The Meeting of the Ministers of Foreign Affairs of the Visegrad Group (V4) and Western Balkan countries took place in Prague on November 4, 2011 under the Czech Republic’s Presidency of the Visegrad Group. This meeting followed the tradition of meetings dedicated to the Western Balkans held under the previous Hungarian and Slovak Presidencies. Special guests invited for this occasion were the Minister of Foreign Affairs of the Republic of Slovenia, the European Commissioner for Enlargement and Neighbourhood Policy and the European External Action Service Managing Director for Europe and Central Asia.
The meeting proved that the Visegrad Group, Slovenia and Western Balkan countries share similar objectives—ensuring stability, democracy, economic prosperity and regional cooperation in the Western Balkans. The Visegrad countries and Slovenia reiterated their strong commitment to furthering the EU enlargement process. Moreover, the discussion with the Western Balkan partners reaffirmed the existence of common ground for broader cooperation in the region.
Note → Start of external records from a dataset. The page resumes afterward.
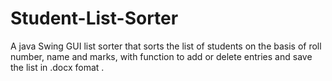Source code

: # Student-List-Sorter
A java Swing GUI list sorter that sorts the list of students on the basis of roll number, name and marks, with function to add or delete entries and save the list in .docx fomat . 
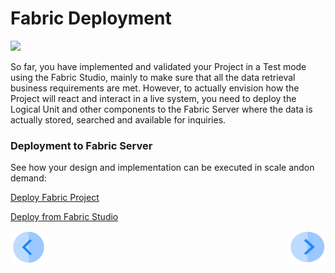 # Fabric Deployment

![](/images/fabric_main_flow_07.png)

So far, you have implemented and validated your Project in a Test mode using the Fabric Studio, mainly to make sure that all the data retrieval business requirements are met. However, to actually envision how the Project will react and interact in a live system, you need to deploy the Logical Unit and other components to the Fabric Server where the data is actually stored, searched and available for inquiries.

 

### Deployment to Fabric Server

See how your design and implementation can be executed in scale andon demand:

[Deploy Fabric Project]()

[Deploy from Fabric Studio]()

<!--Awaits the Git load of deployment documents-->

 [![Previous](/articles/images/Previous.png)](/academy/03_fabric_basic_LU/06_table_population_and_sync_strategies.md)[<img align="right" width="60" height="54" src="/articles/images/Next.png">](/academy/03_fabric_basic_LU/08_quiz.md)

 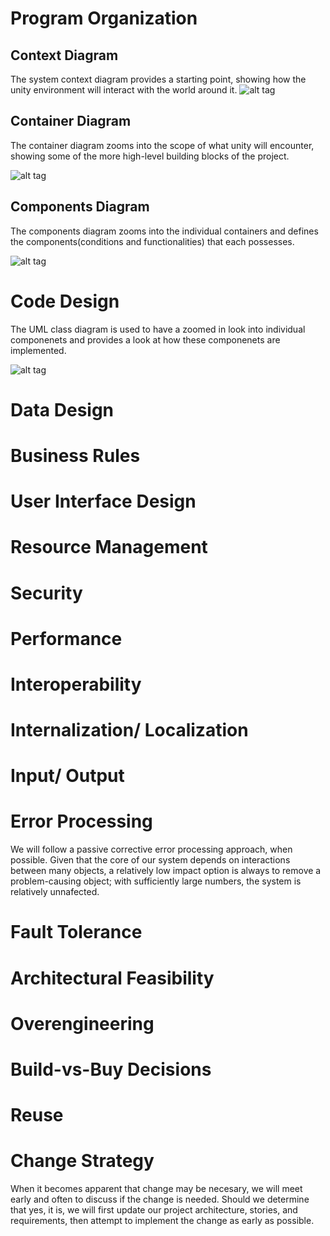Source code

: # Program Organization
## Context Diagram
The system context diagram provides a starting point, showing how the unity environment will interact with the world around it.
![alt tag](https://i.postimg.cc/DwtTHKjK/ES-Context-Diagram.png "Context Diagram")

## Container Diagram
The container diagram zooms into the scope of what unity will encounter, showing some of the more high-level building blocks of the project.

![alt tag](https://i.postimg.cc/QxTSSGT7/ES-Container-Diagram.png "Container Diagram")

## Components Diagram
The components diagram zooms into the individual containers and defines the components(conditions and functionalities) that each possesses. 

![alt tag](https://i.postimg.cc/RFv4WL8Q/ES-Component-Diagram-2.png "Component Diagram")

# Code Design
The UML class diagram is used to have a zoomed in look into individual componenets and provides a look at how these componenets are implemented.

![alt tag](https://i.imgur.com/p6lJmlW.png)

# Data Design

# Business Rules

# User Interface Design

# Resource Management

# Security

# Performance

# Interoperability

# Internalization/ Localization

# Input/ Output

# Error Processing
  We will follow a passive corrective error processing approach, when possible. Given that the core of our system depends on interactions between many objects, a relatively low impact option is always to remove a problem-causing object; with sufficiently large numbers, the system is relatively unnafected.
# Fault Tolerance

# Architectural Feasibility

# Overengineering

# Build-vs-Buy Decisions

# Reuse

# Change Strategy
  When it becomes apparent that change may be necesary, we will meet early and often to discuss if the change is needed. Should we determine that yes, it is, we will first update our project architecture, stories, and requirements, then attempt to implement the change as early as possible.









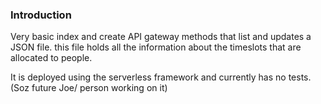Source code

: ### Introduction

Very basic index and create API gateway methods that list and updates a JSON file. this file holds all the information about the timeslots that are allocated to people.

It is deployed using the serverless framework and currently has no tests.(Soz future Joe/ person working on it)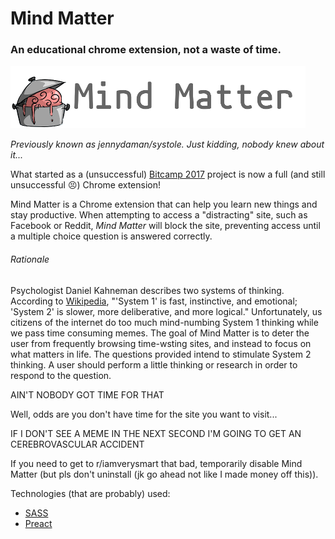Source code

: # Mind Matter
### An educational chrome extension, not a waste of time. 
![logo](word-logo.png)

*Previously known as jennydaman/systole.* 
*Just kidding, nobody knew about it...*

What started as a (unsuccessful) [Bitcamp 2017](https://devpost.com/software/systole) project is now a full (and still unsuccessful :persevere:) Chrome extension!

Mind Matter is a Chrome extension that can help you learn new things and stay productive. When attempting to access a "distracting" site, such as Facebook or Reddit, *Mind Matter* will block the site, preventing access until a multiple choice question is answered correctly. 

###### Rationale

Psychologist Daniel Kahneman describes two systems of thinking. According to [Wikipedia](https://en.wikipedia.org/wiki/Thinking_Fast_and_Slow), "'System 1' is fast, instinctive, and emotional; 'System 2' is slower, more deliberative, and more logical." Unfortunately, us citizens of the internet do too much mind-numbing System 1 thinking while we pass time consuming memes. The goal of Mind Matter is to deter the user from frequently browsing time-wsting sites, and instead to focus on what matters in life. The questions provided intend to stimulate System 2 thinking. A user should perform a little thinking or research in order to respond to the question.

AIN'T NOBODY GOT TIME FOR THAT

Well, odds are you don't have time for the site you want to visit...

IF I DON'T SEE A MEME IN THE NEXT SECOND I'M GOING TO GET AN CEREBROVASCULAR ACCIDENT 

If you need to get to r/iamverysmart that bad, temporarily disable Mind Matter (but pls don't uninstall (jk go ahead not like I made money off this)).


Technologies (that are probably) used:
* [SASS](http://sass-lang.com/)
* [Preact](https://preactjs.com/)
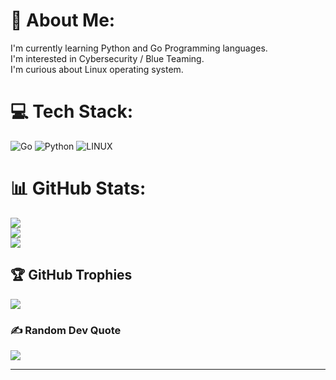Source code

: # 💫 About Me:
I'm currently learning Python and Go Programming languages.<br>I'm interested in Cybersecurity / Blue Teaming.<br>I'm curious about Linux operating system.


# 💻 Tech Stack:
![Go](https://img.shields.io/badge/go-%2300ADD8.svg?style=for-the-badge&logo=go&logoColor=white) ![Python](https://img.shields.io/badge/python-3670A0?style=for-the-badge&logo=python&logoColor=ffdd54) ![LINUX](https://img.shields.io/badge/Linux-FCC624?style=for-the-badge&logo=linux&logoColor=black)
# 📊 GitHub Stats:
![](https://github-readme-stats.vercel.app/api?username=Turquesa53&theme=nightowl&hide_border=false&include_all_commits=true&count_private=false)<br/>
![](https://github-readme-streak-stats.herokuapp.com/?user=Turquesa53&theme=nightowl&hide_border=false)<br/>
![](https://github-readme-stats.vercel.app/api/top-langs/?username=Turquesa53&theme=nightowl&hide_border=false&include_all_commits=true&count_private=false&layout=compact)

## 🏆 GitHub Trophies
![](https://github-profile-trophy.vercel.app/?username=Turquesa53&theme=radical&no-frame=true&no-bg=false&margin-w=4)

### ✍️ Random Dev Quote
![](https://quotes-github-readme.vercel.app/api?type=vetical&theme=dark)

---
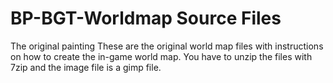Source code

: # BP-BGT-Worldmap Source Files
 The original painting
These are the original world map files with instructions on how to create the in-game world map. You have to unzip the files with 7zip and the image file is a gimp file.
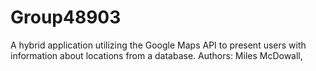# Group48903
A hybrid application utilizing the Google Maps API to present users with information about locations from a database. 
Authors: Miles McDowall,

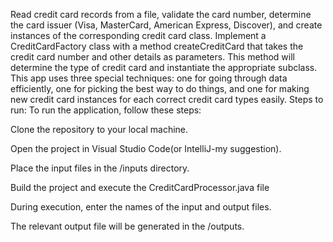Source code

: 
Read credit card records from a file, validate the card number, determine the card issuer (Visa, MasterCard, American Express, Discover), and create instances of the corresponding credit card class.
Implement a CreditCardFactory class with a method createCreditCard that takes the credit card number and other details as parameters. This method will determine the type of credit card and instantiate the appropriate subclass.
This app uses three special techniques: one for going through data efficiently, one for picking the best way to do things, and one for making new credit card instances for each correct credit card types easily.
Steps to run:
To run the application, follow these steps:

Clone the repository to your local machine.

Open the project in Visual Studio Code(or IntelliJ-my suggestion).

Place the input files in the /inputs directory.

Build the project and execute the CreditCardProcessor.java file

During execution, enter the names of the input and output files.

The relevant output file will be generated in the /outputs.
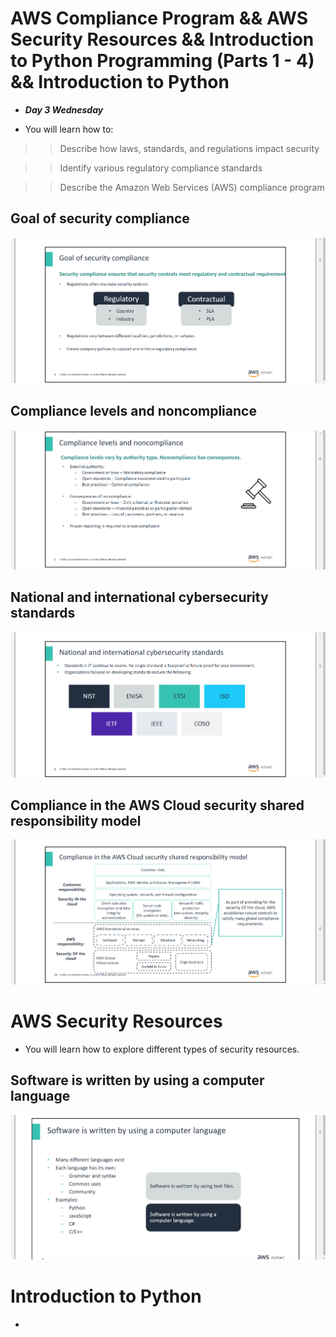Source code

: # AWS Compliance Program && AWS Security Resources && Introduction to Python Programming (Parts 1 - 4) && Introduction to Python
- ***Day 3 Wednesday***

- You will learn how to:

>> Describe how laws, standards, and regulations impact security

>> Identify various regulatory compliance standards

>> Describe the Amazon Web Services (AWS) compliance program

## Goal of security compliance
![alt text](<Images/image copy 11.png>)

## Compliance levels and noncompliance
![alt text](<Images/image copy 12.png>)

## National and international cybersecurity standards
![alt text](<Images/image copy 13.png>)

## Compliance in the AWS Cloud security shared responsibility model
![alt text](<Images/image copy 14.png>)



# AWS Security Resources
- You will learn how to explore different types of security resources.

## Software is written by using a computer language
![alt text](<Images/image copy 15.png>)


# Introduction to Python
- 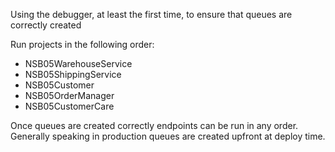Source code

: Using the debugger, at least the first time, to ensure that queues are correctly created

Run projects in the following order:

* NSB05WarehouseService
* NSB05ShippingService
* NSB05Customer
* NSB05OrderManager
* NSB05CustomerCare

Once queues are created correctly endpoints can be run in any order. Generally speaking in production queues are created upfront at deploy time.
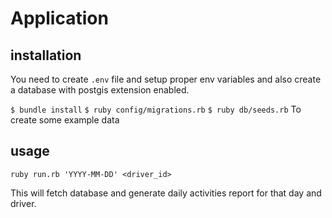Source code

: # Application

## installation

You need to create `.env` file and setup proper env variables and also create a database with postgis extension enabled.

`$ bundle install`
`$ ruby config/migrations.rb`
`$ ruby db/seeds.rb` To create some example data

## usage

`ruby run.rb 'YYYY-MM-DD' <driver_id>`

This will fetch database and generate daily activities report for that
day and driver.
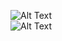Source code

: ![Alt Text](https://2img.net/h/i1169.photobucket.com/albums/r511/InsomniaChaos/squirtle-party.gif)\
![Alt Text](https://33.media.tumblr.com/f53c3edf53459c9dd9cf378acc7d497b/tumblr_muw6r4w9Wc1sikrzjo1_400.gif)
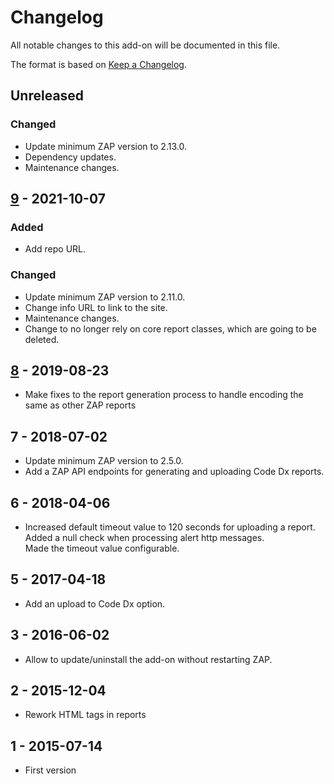 # Changelog
All notable changes to this add-on will be documented in this file.

The format is based on [Keep a Changelog](https://keepachangelog.com/en/1.0.0/).

## Unreleased
### Changed
- Update minimum ZAP version to 2.13.0.
- Dependency updates.
- Maintenance changes.

## [9] - 2021-10-07
### Added
- Add repo URL.

### Changed
- Update minimum ZAP version to 2.11.0.
- Change info URL to link to the site.
- Maintenance changes.
- Change to no longer rely on core report classes, which are going to be deleted.

## [8] - 2019-08-23

- Make fixes to the report generation process to handle encoding the same as other ZAP reports

## 7 - 2018-07-02

- Update minimum ZAP version to 2.5.0.
- Add a ZAP API endpoints for generating and uploading Code Dx reports.

## 6 - 2018-04-06

- Increased default timeout value to 120 seconds for uploading a report.<br> Added a null check when processing alert http messages. <br> Made the timeout value configurable.

## 5 - 2017-04-18

- Add an upload to Code Dx option.

## 3 - 2016-06-02

- Allow to update/uninstall the add-on without restarting ZAP.

## 2 - 2015-12-04

- Rework HTML tags in reports

## 1 - 2015-07-14

- First version

[9]: https://github.com/zaproxy/zap-extensions/releases/codedx-v9
[8]: https://github.com/zaproxy/zap-extensions/releases/codedx-v8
The Foreign Ministers of the Visegrad Group and Slovenia exchanged views on the current situation in the region and discussed the document “Enlargement Strategy and Main Challenges 2011–2012”, recently published by the European Commission, which evaluates the progress made by individual Western Balkan countries on the road towards EU membership. The Visegrad Group countries and Slovenia welcomed the European Commission progress reports on the candidate countries and potential candidates as a detailed, precise and balanced assessment of the situation. All ministers highlighted the success of Croatia as a moment of historical significance for Croatia and the region as well as for further EU enlargement. The ministers expressed their confidence that Croatia would continue to fulfil its obligations and join the EU on July 1, 2013.
The Visegrad Group countries and Slovenia considered the Commission’s recommendations well-founded, especially with regard to the start of the accession negotiations with Montenegro and Macedonia and to the granting of candidate status to Serbia, and expressed their hope that these recommendations can be reflected in the Council Conclusions and confirmed by the European Council in December 2011. They also reiterated that a significant move in the EU integration process would be beneficial not only to the countries concerned but would also represent an important signal and encouragement for other countries of the region.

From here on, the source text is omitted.